### [Recorded data]

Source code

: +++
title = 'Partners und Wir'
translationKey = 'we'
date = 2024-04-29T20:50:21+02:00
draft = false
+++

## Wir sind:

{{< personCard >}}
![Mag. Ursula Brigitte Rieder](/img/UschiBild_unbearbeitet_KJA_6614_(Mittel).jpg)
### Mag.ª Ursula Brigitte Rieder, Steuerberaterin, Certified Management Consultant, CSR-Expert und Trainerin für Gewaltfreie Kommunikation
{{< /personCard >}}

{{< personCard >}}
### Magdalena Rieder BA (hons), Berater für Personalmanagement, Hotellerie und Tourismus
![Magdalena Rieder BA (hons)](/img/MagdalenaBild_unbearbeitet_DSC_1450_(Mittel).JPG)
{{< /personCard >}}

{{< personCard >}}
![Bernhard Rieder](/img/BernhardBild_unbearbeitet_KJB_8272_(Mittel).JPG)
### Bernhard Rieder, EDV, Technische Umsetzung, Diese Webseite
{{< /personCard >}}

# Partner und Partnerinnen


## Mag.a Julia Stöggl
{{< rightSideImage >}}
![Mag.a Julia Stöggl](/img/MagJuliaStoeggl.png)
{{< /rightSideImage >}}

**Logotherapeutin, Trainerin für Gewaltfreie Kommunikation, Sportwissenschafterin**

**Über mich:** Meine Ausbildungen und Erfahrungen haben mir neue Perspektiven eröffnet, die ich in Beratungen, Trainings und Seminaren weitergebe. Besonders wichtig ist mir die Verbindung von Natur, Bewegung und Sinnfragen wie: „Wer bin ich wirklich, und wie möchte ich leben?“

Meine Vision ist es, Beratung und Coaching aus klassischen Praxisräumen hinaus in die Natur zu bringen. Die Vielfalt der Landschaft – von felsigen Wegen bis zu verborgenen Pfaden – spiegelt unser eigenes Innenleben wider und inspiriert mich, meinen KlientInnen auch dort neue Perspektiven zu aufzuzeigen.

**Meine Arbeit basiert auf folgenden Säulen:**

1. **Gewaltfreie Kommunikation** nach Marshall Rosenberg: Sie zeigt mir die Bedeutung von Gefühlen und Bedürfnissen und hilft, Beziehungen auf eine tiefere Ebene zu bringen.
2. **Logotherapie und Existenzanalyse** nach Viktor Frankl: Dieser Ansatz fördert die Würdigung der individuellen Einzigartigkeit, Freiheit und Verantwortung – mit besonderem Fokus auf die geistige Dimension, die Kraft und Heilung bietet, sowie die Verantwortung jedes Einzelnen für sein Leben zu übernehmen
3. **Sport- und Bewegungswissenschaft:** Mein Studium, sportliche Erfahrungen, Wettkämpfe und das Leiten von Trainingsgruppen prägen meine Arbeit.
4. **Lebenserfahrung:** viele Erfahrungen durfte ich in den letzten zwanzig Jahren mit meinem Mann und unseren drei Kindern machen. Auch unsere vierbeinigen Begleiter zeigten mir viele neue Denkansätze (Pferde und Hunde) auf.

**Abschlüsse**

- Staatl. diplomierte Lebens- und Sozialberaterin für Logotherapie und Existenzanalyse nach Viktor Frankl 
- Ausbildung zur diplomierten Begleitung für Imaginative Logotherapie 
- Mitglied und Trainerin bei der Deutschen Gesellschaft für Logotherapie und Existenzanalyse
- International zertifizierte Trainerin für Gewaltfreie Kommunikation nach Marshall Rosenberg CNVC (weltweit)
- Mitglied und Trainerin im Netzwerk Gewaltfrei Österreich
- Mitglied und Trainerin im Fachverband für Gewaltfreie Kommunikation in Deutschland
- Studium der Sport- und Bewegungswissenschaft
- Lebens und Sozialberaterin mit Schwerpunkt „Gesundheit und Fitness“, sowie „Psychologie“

### [What you should do]
When you answer, output all of the material exactly as it appears above.

### [Answer box]
Source code

: +++
title = 'Partners und Wir'
translationKey = 'we'
date = 2024-04-29T20:50:21+02:00
draft = false
+++

## Wir sind:

{{< personCard >}}
![Mag. Ursula Brigitte Rieder](/img/UschiBild_unbearbeitet_KJA_6614_(Mittel).jpg)
### Mag.ª Ursula Brigitte Rieder, Steuerberaterin, Certified Management Consultant, CSR-Expert und Trainerin für Gewaltfreie Kommunikation
{{< /personCard >}}

{{< personCard >}}
### Magdalena Rieder BA (hons), Berater für Personalmanagement, Hotellerie und Tourismus
![Magdalena Rieder BA (hons)](/img/MagdalenaBild_unbearbeitet_DSC_1450_(Mittel).JPG)
{{< /personCard >}}

{{< personCard >}}
![Bernhard Rieder](/img/BernhardBild_unbearbeitet_KJB_8272_(Mittel).JPG)
### Bernhard Rieder, EDV, Technische Umsetzung, Diese Webseite
{{< /personCard >}}

# Partner und Partnerinnen


## Mag.a Julia Stöggl
{{< rightSideImage >}}
![Mag.a Julia Stöggl](/img/MagJuliaStoeggl.png)
{{< /rightSideImage >}}

**Logotherapeutin, Trainerin für Gewaltfreie Kommunikation, Sportwissenschafterin**

**Über mich:** Meine Ausbildungen und Erfahrungen haben mir neue Perspektiven eröffnet, die ich in Beratungen, Trainings und Seminaren weitergebe. Besonders wichtig ist mir die Verbindung von Natur, Bewegung und Sinnfragen wie: „Wer bin ich wirklich, und wie möchte ich leben?“

Meine Vision ist es, Beratung und Coaching aus klassischen Praxisräumen hinaus in die Natur zu bringen. Die Vielfalt der Landschaft – von felsigen Wegen bis zu verborgenen Pfaden – spiegelt unser eigenes Innenleben wider und inspiriert mich, meinen KlientInnen auch dort neue Perspektiven zu aufzuzeigen.

**Meine Arbeit basiert auf folgenden Säulen:**

1. **Gewaltfreie Kommunikation** nach Marshall Rosenberg: Sie zeigt mir die Bedeutung von Gefühlen und Bedürfnissen und hilft, Beziehungen auf eine tiefere Ebene zu bringen.
2. **Logotherapie und Existenzanalyse** nach Viktor Frankl: Dieser Ansatz fördert die Würdigung der individuellen Einzigartigkeit, Freiheit und Verantwortung – mit besonderem Fokus auf die geistige Dimension, die Kraft und Heilung bietet, sowie die Verantwortung jedes Einzelnen für sein Leben zu übernehmen
3. **Sport- und Bewegungswissenschaft:** Mein Studium, sportliche Erfahrungen, Wettkämpfe und das Leiten von Trainingsgruppen prägen meine Arbeit.
4. **Lebenserfahrung:** viele Erfahrungen durfte ich in den letzten zwanzig Jahren mit meinem Mann und unseren drei Kindern machen. Auch unsere vierbeinigen Begleiter zeigten mir viele neue Denkansätze (Pferde und Hunde) auf.

**Abschlüsse**

- Staatl. diplomierte Lebens- und Sozialberaterin für Logotherapie und Existenzanalyse nach Viktor Frankl 
- Ausbildung zur diplomierten Begleitung für Imaginative Logotherapie 
- Mitglied und Trainerin bei der Deutschen Gesellschaft für Logotherapie und Existenzanalyse
- International zertifizierte Trainerin für Gewaltfreie Kommunikation nach Marshall Rosenberg CNVC (weltweit)
- Mitglied und Trainerin im Netzwerk Gewaltfrei Österreich
- Mitglied und Trainerin im Fachverband für Gewaltfreie Kommunikation in Deutschland
- Studium der Sport- und Bewegungswissenschaft
- Lebens und Sozialberaterin mit Schwerpunkt „Gesundheit und Fitness“, sowie „Psychologie“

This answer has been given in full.